Tam, na magicznym odludziu, zajmuje się badaniami nad zwyczajami żywieniowymi saren i jeleni. W międzyczasie poznaje fotografa Lecha Wilczka, z którym dzieli pasje – miłość do natury i potrzebę wolności. Wyobrażenia Simony o pracy przyrodnika i pozycji młodej kobiety w świecie zdominowanym przez mężczyzn szybko ulegają jednak bolesnej weryfikacji. Bohaterka musi zatem stanąć w obronie nie tylko swoich ideałów, które poddawane są nieustannej próbie, ale również świata roślin i zwierząt.
„Simona Kossak” (Fot. Karolina Grabowska/materiały prasowe Next Film)
Biolożka, badaczka, indywidualistka próbująca uciec od spuścizny własnego nazwiska... Panek portretuje Simonę jako kobietą wielowymiarową: odrzuconą przez bliskich, ale też niesamowicie odważną i wciąż szukającą własnego miejsca na ziemi. Reżyser na szczęście nie opowiada całego życia bohaterki, a wybiera okres od ukończenia pracy magisterskiej do obrony doktoratu. W ten sposób otrzymujemy angażującą historię nie tylko o samej Kossak, ale również ważny komentarz w temacie zatopionego w biurokracji świata nauki.
„Simona Kossak” (Fot. Jarosław Sosiński/materiały prasowe Next Film)
„Simona Kossak” to przede wszystkim dobrze skonstruowana klasyczna biografia inspirującej, silnej i poszukującej siebie kobiety; feministyczne kino wewnętrznej drogi oraz zatopiona w realizmie magicznym historia Puszczy Białowieskiej. Opowiada o uważności i odwadze; jednostkowej walce o siebie, prawdę i środowisko; ludzkiej przyzwoitości wobec najbardziej bezbronnych oraz o tym, co pierwotne i nieokiełznane. Obraz z czułością traktuje swoją główną bohaterkę, pokazując nam różne oblicza słynnej badaczki oraz jej złożoną osobowość. W filmie nie brakuje też innych wyrazistych postaci, a fabuła obfituje w ciekawe wątki: sprzeciw wobec władzy i patriarchatu, zmagania kobiet w świecie nauki, odnalezienie spokoju z dala od ludzi i rodziny pośród natury. Mamy tu także widmo przodków, zakazaną miłość, systemową dyskryminację, wątki ekologiczne, a nawet leśną magię. Jest tajemnicza puszcza, wspaniała fauna i flora oraz bohaterka pełna zielonej energii, naznaczona pasją i miłością do natury, która rozumie zwierzęta jak nikt inny.
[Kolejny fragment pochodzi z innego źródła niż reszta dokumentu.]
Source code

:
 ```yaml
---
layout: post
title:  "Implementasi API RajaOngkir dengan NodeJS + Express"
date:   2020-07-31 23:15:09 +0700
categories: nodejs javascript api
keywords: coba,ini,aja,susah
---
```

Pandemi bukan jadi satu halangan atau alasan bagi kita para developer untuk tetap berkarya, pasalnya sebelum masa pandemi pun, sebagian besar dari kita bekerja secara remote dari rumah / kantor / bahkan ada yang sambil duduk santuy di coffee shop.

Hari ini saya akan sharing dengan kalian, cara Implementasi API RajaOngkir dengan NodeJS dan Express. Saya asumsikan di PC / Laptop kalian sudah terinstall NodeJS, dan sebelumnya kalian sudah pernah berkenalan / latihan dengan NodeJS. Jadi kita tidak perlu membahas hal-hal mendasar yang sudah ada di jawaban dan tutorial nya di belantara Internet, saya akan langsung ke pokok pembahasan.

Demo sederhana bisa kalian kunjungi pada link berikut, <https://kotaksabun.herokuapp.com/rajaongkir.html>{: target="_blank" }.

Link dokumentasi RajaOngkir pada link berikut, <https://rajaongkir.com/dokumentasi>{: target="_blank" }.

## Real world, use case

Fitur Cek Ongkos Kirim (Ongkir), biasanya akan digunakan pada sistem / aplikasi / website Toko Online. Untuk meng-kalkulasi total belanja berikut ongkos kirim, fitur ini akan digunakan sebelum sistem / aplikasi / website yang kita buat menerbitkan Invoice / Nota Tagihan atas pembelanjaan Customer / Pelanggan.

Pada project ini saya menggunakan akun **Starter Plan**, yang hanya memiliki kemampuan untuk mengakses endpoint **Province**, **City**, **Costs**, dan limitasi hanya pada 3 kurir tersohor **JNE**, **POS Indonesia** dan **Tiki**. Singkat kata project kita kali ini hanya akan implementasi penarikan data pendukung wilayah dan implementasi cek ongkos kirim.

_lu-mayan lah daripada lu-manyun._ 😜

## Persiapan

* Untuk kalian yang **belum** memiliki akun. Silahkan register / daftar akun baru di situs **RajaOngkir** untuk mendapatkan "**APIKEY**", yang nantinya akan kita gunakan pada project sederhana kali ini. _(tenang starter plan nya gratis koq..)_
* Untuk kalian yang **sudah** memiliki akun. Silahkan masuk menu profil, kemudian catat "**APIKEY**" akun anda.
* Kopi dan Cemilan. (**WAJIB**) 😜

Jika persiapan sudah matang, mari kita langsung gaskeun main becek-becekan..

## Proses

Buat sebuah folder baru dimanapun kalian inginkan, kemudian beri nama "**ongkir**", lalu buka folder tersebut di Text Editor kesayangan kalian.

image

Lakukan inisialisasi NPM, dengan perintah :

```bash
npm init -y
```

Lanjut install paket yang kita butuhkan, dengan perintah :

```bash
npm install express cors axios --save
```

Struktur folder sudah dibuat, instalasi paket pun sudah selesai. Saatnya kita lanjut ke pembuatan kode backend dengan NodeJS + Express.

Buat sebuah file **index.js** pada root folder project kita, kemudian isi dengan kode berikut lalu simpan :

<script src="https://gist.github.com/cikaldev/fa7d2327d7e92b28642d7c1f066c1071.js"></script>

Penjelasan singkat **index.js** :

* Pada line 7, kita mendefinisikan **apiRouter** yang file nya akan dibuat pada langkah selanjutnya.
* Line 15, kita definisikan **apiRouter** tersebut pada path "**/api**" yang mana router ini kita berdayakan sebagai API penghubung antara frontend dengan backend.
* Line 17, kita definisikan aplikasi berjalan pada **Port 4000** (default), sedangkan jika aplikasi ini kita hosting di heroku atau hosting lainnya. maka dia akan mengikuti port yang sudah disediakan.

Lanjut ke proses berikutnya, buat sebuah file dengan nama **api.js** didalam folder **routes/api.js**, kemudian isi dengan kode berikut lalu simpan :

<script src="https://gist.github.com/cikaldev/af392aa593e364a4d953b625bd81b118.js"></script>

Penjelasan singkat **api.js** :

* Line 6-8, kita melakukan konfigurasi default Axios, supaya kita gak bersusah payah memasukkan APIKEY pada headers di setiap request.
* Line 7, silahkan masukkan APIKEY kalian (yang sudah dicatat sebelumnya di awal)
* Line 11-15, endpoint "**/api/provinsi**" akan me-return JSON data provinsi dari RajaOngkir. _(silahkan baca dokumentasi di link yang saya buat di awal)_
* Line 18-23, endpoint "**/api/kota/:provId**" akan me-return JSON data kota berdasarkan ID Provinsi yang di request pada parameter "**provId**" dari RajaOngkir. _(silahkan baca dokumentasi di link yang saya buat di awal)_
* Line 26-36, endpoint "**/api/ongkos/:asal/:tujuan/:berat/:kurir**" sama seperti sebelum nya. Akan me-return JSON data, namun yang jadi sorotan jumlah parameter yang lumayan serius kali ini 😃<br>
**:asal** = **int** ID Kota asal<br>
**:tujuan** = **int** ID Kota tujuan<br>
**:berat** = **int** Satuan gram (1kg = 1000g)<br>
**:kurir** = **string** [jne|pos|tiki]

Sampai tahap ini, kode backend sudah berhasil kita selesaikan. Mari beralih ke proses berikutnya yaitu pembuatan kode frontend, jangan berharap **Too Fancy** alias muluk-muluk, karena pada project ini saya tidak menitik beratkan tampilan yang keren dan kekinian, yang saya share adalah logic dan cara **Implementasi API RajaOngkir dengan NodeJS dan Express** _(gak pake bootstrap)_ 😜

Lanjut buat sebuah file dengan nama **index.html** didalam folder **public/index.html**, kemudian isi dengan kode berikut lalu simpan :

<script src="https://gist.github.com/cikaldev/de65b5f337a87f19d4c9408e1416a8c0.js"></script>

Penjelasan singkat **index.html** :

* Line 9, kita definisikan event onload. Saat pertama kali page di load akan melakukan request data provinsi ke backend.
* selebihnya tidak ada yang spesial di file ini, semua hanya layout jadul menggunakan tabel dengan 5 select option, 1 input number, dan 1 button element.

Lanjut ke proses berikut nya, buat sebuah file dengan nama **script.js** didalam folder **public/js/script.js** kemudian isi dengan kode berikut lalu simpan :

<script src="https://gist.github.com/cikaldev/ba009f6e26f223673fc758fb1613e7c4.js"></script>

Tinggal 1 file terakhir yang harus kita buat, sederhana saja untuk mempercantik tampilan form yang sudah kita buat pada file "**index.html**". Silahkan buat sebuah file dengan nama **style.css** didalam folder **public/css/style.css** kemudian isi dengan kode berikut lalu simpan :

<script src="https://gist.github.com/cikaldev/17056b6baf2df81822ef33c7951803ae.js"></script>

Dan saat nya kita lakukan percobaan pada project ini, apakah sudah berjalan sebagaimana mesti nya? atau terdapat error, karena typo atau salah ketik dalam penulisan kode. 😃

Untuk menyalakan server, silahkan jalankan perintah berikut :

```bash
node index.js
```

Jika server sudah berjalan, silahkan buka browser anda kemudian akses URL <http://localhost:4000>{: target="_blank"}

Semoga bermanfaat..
„Simona Kossak” (Fot. materiały prasowe Next Film)
Jest też druga strona medalu. Film otwiera scena, w której młoda badaczka zanurza mikrofon w akwarium i wsłuchuje się w odgłosy ryb. Gdy osobliwe badanie przerywa jej siostra włączając dudniącą muzykę, wściekła Simona wyrzuca z siebie wulgarną prośbę o ściszenie. Fakt, że nikt nie reaguje na jej wołanie, świetnie ilustruje to, co zobaczymy w dalszej części filmu. Przez cały film biolożka nieustannie uciszana jest przez wszystkich: surową matkę, nieobliczalną siostrę, kłamliwego (i nie zawsze wiernego) ukochanego czy nawet oportunistycznego dyrektora placówki badawczej. To jednak nie wszystko. Pochodząca z „tych” Kossaków bohaterka walczy również z piętnem znanego nazwiska, dziedzictwem własnej rodziny i peerelowską władzą. Obrona pracy magisterskiej, której świadkami jesteśmy w kolejnej scenie, przynosi natomiast kolejną bolesną konfrontację, tym razem z męskim protekcjonalizmem, pasywną agresją, postawą negacji i umniejszania kompetencji. A to dopiero początek jej drogi. Simona nie chce jednak walczyć z patriarchatem – chce spełniać marzenia, udowodnić własną wartość i żyć blisko natury.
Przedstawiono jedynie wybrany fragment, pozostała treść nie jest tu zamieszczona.